| EXERCISE DETAILS |
Find the word "given" in the records and copy every line where it occurs.

| DATASET EXCERPTS |
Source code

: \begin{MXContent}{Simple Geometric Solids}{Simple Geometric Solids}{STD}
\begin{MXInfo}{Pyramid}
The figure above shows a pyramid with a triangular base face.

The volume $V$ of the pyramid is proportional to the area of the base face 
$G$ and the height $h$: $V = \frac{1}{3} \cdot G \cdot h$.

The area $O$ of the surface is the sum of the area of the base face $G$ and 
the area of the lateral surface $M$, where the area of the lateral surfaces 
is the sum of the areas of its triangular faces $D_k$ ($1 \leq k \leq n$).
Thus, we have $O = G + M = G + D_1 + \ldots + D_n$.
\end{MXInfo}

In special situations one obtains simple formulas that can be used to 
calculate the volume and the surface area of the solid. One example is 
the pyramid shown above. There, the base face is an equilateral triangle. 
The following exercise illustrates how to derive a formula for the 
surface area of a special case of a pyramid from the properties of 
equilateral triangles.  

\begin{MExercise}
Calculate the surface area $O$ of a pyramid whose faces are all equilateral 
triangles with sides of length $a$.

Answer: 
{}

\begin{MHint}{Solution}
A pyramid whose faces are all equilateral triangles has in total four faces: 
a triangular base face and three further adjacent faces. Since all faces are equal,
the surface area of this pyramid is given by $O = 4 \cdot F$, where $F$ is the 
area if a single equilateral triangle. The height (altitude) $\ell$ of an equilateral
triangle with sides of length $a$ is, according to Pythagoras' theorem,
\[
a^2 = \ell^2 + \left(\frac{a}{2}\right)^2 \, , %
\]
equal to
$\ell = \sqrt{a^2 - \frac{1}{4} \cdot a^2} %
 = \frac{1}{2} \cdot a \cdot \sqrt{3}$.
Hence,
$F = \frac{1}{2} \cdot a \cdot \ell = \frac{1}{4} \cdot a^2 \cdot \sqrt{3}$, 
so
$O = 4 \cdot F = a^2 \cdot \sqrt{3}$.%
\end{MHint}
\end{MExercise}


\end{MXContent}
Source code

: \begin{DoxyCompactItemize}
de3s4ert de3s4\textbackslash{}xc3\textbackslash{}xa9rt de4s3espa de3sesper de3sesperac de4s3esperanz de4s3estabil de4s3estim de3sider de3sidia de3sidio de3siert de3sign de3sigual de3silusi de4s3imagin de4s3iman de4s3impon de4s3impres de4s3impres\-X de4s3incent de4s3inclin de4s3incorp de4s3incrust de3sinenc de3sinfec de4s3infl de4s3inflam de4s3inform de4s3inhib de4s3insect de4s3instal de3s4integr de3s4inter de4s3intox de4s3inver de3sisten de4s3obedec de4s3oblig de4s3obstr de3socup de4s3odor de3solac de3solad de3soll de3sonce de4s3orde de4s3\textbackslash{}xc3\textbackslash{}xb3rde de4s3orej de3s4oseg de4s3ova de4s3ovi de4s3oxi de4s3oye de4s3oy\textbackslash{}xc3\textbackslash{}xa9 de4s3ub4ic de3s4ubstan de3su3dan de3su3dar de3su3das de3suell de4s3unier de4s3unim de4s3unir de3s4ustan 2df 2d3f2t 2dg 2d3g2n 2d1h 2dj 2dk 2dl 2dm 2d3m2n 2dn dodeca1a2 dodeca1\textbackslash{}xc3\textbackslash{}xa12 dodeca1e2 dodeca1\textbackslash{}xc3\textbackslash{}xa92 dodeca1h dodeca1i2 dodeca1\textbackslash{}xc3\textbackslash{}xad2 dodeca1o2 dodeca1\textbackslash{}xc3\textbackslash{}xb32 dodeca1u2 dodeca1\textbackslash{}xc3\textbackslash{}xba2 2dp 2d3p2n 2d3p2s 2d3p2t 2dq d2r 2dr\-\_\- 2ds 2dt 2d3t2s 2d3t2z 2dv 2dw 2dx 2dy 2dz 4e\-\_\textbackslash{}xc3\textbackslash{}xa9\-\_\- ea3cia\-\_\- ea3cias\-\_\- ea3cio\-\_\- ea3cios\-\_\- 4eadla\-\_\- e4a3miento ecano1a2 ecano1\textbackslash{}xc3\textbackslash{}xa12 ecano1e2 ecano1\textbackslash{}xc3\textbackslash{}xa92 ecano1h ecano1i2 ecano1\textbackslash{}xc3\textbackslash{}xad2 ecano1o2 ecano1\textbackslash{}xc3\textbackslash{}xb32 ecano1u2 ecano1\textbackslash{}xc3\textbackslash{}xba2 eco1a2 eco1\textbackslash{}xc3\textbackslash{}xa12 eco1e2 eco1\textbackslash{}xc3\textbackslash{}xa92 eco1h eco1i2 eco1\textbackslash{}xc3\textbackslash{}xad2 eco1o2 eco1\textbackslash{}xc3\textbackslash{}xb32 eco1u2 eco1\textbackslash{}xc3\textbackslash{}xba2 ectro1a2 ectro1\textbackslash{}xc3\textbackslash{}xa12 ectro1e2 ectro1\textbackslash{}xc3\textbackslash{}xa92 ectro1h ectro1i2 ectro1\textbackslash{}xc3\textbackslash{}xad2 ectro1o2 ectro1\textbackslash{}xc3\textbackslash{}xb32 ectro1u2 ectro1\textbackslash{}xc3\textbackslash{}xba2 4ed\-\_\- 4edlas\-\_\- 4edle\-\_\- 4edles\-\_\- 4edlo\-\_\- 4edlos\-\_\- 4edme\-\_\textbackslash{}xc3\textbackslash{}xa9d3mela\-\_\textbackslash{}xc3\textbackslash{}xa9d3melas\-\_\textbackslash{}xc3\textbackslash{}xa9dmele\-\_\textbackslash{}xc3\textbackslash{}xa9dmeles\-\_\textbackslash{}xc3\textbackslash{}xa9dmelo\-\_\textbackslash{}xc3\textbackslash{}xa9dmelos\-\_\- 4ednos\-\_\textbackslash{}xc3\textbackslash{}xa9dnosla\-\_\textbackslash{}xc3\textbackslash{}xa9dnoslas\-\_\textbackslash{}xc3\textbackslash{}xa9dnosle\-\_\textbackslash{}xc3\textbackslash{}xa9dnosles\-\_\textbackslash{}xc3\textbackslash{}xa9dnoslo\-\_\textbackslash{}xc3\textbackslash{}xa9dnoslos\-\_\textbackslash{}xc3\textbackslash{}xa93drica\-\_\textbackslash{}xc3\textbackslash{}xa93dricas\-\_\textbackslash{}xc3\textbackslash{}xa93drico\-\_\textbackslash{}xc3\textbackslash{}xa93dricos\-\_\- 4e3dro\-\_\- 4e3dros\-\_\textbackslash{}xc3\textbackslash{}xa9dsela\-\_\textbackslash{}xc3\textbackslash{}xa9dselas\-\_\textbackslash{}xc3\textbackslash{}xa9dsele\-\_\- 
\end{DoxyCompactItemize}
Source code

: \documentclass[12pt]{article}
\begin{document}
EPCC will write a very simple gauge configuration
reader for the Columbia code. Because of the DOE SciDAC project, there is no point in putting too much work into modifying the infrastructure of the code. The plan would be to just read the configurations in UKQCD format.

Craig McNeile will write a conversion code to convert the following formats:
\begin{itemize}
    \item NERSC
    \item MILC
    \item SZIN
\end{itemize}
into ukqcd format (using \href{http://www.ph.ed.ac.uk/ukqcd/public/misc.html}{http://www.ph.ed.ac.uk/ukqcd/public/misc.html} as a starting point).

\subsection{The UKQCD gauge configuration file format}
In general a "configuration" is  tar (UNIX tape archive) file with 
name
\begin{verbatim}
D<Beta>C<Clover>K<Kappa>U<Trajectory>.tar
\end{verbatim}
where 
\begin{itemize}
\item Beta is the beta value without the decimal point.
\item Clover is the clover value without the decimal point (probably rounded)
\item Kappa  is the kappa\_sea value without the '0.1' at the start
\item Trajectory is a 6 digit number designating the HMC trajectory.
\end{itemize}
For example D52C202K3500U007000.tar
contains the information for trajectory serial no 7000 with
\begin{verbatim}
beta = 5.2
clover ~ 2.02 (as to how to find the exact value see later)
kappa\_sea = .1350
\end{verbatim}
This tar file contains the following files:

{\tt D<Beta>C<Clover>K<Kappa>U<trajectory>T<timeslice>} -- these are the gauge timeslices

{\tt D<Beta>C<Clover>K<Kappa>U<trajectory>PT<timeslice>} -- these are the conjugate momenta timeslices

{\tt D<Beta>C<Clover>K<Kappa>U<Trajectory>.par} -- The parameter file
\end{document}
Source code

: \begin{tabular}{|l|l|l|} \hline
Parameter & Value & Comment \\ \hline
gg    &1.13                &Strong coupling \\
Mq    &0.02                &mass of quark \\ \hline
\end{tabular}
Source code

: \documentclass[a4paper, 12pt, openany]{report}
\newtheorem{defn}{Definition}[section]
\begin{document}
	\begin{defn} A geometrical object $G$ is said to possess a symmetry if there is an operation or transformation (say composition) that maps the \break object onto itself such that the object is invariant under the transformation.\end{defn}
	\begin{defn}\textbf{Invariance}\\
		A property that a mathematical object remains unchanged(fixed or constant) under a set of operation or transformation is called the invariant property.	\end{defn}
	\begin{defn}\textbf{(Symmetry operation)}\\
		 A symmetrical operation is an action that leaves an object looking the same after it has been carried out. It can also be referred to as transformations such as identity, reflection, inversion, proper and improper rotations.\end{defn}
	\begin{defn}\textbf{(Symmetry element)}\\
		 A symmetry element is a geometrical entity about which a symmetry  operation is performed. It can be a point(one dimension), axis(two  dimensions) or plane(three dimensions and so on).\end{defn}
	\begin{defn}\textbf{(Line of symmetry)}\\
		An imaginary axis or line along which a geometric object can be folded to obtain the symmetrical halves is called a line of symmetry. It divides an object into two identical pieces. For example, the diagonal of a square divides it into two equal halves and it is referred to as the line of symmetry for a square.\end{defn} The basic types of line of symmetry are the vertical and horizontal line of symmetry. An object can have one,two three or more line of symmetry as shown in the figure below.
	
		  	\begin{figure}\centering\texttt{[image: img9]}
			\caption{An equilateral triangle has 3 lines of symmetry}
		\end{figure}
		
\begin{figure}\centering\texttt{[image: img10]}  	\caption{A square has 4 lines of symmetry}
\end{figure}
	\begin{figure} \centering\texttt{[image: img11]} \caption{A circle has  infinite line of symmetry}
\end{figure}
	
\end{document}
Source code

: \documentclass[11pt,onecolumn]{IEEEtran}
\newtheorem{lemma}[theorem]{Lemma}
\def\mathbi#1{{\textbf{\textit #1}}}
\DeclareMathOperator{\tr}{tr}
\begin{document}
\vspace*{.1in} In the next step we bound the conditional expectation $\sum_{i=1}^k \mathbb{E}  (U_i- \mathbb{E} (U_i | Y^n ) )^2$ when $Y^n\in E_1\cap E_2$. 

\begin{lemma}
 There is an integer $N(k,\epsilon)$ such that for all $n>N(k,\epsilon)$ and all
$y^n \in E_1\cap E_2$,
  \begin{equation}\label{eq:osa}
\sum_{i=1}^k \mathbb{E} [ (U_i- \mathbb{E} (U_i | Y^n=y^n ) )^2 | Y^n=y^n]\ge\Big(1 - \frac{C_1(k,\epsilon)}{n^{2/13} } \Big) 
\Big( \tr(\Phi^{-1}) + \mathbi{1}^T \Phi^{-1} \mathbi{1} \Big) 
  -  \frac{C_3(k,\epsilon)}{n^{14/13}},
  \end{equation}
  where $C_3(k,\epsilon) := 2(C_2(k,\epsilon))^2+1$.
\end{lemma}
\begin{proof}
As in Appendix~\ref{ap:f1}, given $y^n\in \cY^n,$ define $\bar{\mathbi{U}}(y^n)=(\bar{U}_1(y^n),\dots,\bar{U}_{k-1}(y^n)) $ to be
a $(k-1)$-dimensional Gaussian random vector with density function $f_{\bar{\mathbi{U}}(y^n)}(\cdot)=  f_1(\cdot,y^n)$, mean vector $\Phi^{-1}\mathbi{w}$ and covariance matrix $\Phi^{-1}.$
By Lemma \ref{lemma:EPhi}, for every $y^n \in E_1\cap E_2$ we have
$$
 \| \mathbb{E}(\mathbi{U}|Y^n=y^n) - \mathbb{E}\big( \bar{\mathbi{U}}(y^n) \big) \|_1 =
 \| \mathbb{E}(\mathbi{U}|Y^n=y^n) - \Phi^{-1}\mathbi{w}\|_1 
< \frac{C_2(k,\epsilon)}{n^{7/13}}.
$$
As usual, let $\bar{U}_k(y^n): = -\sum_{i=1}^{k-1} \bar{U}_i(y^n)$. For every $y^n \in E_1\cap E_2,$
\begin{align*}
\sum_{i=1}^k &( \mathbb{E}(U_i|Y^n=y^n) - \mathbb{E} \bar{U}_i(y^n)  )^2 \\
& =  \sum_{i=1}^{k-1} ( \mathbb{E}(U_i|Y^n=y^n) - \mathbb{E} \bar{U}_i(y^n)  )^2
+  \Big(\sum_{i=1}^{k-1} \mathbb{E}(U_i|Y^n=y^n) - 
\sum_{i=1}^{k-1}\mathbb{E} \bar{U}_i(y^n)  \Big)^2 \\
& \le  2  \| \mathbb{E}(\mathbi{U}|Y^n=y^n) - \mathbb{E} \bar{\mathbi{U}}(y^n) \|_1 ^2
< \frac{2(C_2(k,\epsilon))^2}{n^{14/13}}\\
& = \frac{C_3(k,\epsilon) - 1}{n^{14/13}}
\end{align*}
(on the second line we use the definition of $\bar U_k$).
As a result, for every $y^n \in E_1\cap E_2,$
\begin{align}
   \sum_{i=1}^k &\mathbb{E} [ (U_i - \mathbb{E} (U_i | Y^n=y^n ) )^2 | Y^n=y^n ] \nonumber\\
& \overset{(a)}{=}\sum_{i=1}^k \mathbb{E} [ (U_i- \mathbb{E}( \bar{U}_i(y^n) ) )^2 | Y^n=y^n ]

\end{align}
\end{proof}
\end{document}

| WRITTEN REPLY |
the surface area of this pyramid is given by $O = 4 \cdot F$, where $F$ is the 
As in Appendix~\ref{ap:f1}, given $y^n\in \cY^n,$ define $\bar{\mathbi{U}}(y^n)=(\bar{U}_1(y^n),\dots,\bar{U}_{k-1}(y^n)) $ to be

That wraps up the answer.